Kupa'nın alınması Beşiktaş açısından önemli bir prestij olabilirdi; şans kaçtı. Daum iyi başlamış oldu. Maçın hakkı 0-0'dı. Hakem engelledi. Hakem oyuna müdahale etmemiş olsa iki takım da 0-0'a bağlardı; uzatmalarda büyük ihtimalle Guiza atardı...

İşin şakası bir yana, 5 dakika önce Nihat'ın kullandığı serbest vuruşta topu eliyle kesen Bilica'yı es geçip; Sivok'un pozisyonuna penaltı çalınınca insanın gönlü rahat etmiyor. Keşke o pozisyon olmadan kazansaydı Fenerbahçe.

Maçın kritiğini bir kenara bırakıp maçı Beşiktaş açısından inceleyelim. İncelenecek ilk şey elbette ki transferler, uyum ve takım oyunu. Ferrari ile başlayalım. Beklentilerimin altında kaldı. Daha hızlı olduğunu sanıyordum; en azından öyle biliyordum.
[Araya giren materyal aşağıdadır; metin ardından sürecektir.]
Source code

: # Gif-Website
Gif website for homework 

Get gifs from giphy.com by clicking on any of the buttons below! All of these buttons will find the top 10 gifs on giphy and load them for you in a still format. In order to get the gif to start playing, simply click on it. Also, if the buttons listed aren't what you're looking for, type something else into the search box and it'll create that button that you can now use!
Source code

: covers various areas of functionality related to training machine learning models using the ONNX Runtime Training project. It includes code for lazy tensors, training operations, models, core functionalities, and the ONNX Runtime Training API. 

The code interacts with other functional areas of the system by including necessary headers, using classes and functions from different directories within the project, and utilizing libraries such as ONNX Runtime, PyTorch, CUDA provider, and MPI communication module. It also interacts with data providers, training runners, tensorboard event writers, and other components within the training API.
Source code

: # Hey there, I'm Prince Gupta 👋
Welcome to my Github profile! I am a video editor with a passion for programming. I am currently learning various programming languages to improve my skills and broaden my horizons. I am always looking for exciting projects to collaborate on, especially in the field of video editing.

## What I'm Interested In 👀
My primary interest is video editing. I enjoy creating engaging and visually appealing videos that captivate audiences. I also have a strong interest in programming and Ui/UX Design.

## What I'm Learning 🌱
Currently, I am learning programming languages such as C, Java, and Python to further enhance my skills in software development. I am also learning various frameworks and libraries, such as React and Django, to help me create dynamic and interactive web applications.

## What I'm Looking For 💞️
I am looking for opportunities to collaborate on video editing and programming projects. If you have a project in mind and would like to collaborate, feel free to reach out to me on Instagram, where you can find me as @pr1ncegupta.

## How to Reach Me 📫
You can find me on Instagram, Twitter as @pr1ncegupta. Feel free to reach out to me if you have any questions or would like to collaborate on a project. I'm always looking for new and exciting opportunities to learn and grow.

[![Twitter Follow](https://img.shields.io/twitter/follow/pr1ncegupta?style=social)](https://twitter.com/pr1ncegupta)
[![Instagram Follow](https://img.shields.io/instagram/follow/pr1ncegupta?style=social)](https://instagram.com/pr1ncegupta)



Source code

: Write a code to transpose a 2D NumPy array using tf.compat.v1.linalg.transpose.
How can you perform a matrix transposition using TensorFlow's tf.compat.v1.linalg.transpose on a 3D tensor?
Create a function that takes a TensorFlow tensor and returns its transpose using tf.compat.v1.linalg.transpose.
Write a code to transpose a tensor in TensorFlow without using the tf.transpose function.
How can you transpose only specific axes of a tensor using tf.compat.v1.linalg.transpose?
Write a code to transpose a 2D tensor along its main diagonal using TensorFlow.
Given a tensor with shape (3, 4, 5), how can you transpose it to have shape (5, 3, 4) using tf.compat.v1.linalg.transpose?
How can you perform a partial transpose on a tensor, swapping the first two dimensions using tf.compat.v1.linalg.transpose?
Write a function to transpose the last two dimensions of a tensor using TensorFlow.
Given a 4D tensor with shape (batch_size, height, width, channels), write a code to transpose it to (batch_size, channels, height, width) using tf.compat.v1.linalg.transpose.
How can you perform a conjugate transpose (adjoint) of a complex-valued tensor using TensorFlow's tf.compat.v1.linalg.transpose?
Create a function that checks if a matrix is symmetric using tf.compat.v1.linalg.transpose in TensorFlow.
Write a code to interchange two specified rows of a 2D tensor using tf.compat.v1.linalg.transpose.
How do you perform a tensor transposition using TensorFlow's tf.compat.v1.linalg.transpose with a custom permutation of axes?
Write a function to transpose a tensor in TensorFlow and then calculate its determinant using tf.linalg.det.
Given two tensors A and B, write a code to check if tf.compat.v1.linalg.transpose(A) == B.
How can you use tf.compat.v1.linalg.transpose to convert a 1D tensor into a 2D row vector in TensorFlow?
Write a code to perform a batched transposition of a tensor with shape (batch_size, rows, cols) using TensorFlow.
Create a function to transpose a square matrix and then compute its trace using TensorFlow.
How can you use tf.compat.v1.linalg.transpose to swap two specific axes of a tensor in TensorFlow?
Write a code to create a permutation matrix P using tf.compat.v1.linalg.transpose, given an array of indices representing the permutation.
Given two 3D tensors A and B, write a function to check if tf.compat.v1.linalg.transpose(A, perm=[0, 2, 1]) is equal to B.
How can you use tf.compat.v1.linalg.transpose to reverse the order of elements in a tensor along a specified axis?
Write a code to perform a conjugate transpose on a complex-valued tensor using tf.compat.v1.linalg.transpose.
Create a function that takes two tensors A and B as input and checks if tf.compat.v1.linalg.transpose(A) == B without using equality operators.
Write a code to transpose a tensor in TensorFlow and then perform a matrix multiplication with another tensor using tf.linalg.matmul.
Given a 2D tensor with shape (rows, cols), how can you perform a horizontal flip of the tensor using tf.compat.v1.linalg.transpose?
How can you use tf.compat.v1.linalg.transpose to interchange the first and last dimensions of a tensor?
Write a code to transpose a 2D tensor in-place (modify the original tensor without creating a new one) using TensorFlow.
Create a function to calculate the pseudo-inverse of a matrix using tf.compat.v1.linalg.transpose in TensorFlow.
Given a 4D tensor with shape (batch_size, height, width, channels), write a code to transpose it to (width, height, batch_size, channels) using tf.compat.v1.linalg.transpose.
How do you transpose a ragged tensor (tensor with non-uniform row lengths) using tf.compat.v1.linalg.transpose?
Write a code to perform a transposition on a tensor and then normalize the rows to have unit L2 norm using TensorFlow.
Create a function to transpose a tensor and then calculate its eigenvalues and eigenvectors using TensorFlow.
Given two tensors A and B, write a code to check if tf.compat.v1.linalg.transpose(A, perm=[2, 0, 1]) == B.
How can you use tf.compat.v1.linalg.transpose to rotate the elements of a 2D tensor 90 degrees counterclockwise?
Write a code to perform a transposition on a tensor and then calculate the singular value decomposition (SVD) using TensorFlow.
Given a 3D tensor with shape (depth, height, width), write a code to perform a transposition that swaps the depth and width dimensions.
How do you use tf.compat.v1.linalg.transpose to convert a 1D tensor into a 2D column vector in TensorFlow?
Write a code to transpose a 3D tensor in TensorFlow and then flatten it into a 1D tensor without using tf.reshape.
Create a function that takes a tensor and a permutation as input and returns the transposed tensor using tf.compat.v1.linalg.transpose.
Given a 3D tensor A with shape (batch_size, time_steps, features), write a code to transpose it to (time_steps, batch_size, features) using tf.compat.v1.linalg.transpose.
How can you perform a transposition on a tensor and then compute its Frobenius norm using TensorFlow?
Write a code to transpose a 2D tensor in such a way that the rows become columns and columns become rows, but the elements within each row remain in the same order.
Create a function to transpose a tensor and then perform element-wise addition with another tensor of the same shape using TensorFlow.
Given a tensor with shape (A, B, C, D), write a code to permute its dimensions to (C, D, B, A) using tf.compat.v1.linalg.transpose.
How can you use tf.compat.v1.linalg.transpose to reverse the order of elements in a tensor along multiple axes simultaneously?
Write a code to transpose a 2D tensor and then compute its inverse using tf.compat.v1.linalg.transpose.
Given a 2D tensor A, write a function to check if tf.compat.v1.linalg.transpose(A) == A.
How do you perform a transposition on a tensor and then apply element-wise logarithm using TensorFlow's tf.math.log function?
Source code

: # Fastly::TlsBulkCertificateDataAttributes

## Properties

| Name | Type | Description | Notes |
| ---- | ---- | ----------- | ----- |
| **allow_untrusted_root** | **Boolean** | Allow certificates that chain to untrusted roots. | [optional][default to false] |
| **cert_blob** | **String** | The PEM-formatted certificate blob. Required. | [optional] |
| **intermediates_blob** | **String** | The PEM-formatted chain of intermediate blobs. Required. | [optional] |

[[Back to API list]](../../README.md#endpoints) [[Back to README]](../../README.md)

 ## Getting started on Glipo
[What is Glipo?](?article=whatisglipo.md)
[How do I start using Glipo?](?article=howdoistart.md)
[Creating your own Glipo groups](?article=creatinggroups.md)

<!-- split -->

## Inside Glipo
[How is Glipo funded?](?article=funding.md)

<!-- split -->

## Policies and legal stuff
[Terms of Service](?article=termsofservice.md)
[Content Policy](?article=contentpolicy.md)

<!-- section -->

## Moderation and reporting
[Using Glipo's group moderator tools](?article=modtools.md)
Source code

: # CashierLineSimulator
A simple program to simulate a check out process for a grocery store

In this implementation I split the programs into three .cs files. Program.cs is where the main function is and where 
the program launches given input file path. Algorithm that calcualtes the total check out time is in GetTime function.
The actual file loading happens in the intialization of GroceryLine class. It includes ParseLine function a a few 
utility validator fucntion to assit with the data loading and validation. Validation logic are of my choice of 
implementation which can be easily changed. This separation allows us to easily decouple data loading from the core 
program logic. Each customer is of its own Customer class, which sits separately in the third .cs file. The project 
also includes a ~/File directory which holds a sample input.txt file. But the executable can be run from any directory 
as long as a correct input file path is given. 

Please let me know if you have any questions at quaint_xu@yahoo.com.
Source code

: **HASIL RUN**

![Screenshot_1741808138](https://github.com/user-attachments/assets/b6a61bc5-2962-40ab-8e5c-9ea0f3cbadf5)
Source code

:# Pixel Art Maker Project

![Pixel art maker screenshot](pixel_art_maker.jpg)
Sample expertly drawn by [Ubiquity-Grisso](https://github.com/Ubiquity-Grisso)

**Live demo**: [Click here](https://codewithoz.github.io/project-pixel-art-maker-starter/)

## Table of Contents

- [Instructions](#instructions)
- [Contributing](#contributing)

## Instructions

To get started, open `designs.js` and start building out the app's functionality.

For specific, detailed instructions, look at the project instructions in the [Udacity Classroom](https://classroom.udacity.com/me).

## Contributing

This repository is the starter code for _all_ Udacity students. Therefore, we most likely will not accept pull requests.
Sivok ile olan uyumunu ya da uyumsuzluğunu kanıtlayacak bir pozisyon olmadı. Bir iki kez ağır kalması sebebiyle, Beşiktaş kalesinde pozisyon gördü.

Erhan, bu takımda yedek olur. Acilen Toraman veya Ekrem'in dönmesi lazım. Erhan iyi bir yedek olabilir ama sağ beki ona emanet edip yola çıkılmaz. Aynı şeyler Köybaşı için geçerli değil. Ciddi bir pozisyon hatası yapmasına rağmen ileri çıkışları iyi. Savunmada da çok sırıtmadı. Denizli'nin ona güven vermesi lazım. Bir zamanlar Tigana'nın Burak ve Baki için verdiği forma garantisini Denizli İsmail'e vermeli. Korkmadan oynamalı. İkinci bir Gökhan Gönül olmalı Beşiktaş için...

Fink, Cisse ayarında. Bir laf da medyaya gelsin. Cisse'nin büyük oyuncu olduğunu ve Beşiktaş'ın kaybı olduğunu Marsilya'ya gidince mi anladınız? Ben Cisse'nin gidişine üzülmedim. Bu performansta oynarsa Fink onu aratmaz. Ernst ile uyumu daha iyi noktalara bile varabilir...

Nihat'ı değerlendirmek dahi istemem. Bugün verimli olmamış olabilir ama Beşiktaş için büyük kazançtır. Form tuttuğunda hem Avrupa'da hem ligde büyük işler yapacaktır.

Oyuna sonradan giren Rıdvan için yorum yapmak doğru olmaz. Çok kısa süre aldı, Erhan'dan daha hücumcu diye oyuna alındı. Erhan'dan çok farklı görünmedi ama beklemek lazım...

Yeni transferlerin dışında Bobo için de bir parantez açalım. Bobo'yu bugün beğendim. Biraz sola mahkum oynadı. Taktik gereği olduğunu düşünüyorum. Ortaya daha yakın oynasaydı Nobre ile daha verimli olurdu kanısındayım.

Genel taktik anlayışına gelince. Denizli, her zamanki gibi dörtlü savunma ile oynadı. Geçen sene de dörtlü oynamasına rağmen üçlü olduğu iddia ediliyordu, bu sene bu ısrarı bırakırlar umarım. Ernst-Fink çift önlibero gibi ama çok da geriye yaslanmış oynamıyor. Onların önünde Tello-Yusuf ve ilerde Nobre-Bobo. Tello'nun sol kanat olduğu düşünülürse sağ kanattaki boşluğu forvetlerin o bölgeye yakın oynamasıyla kapattığını söyleyebiliriz. Kapatabiliyor mu peki? Pek değil...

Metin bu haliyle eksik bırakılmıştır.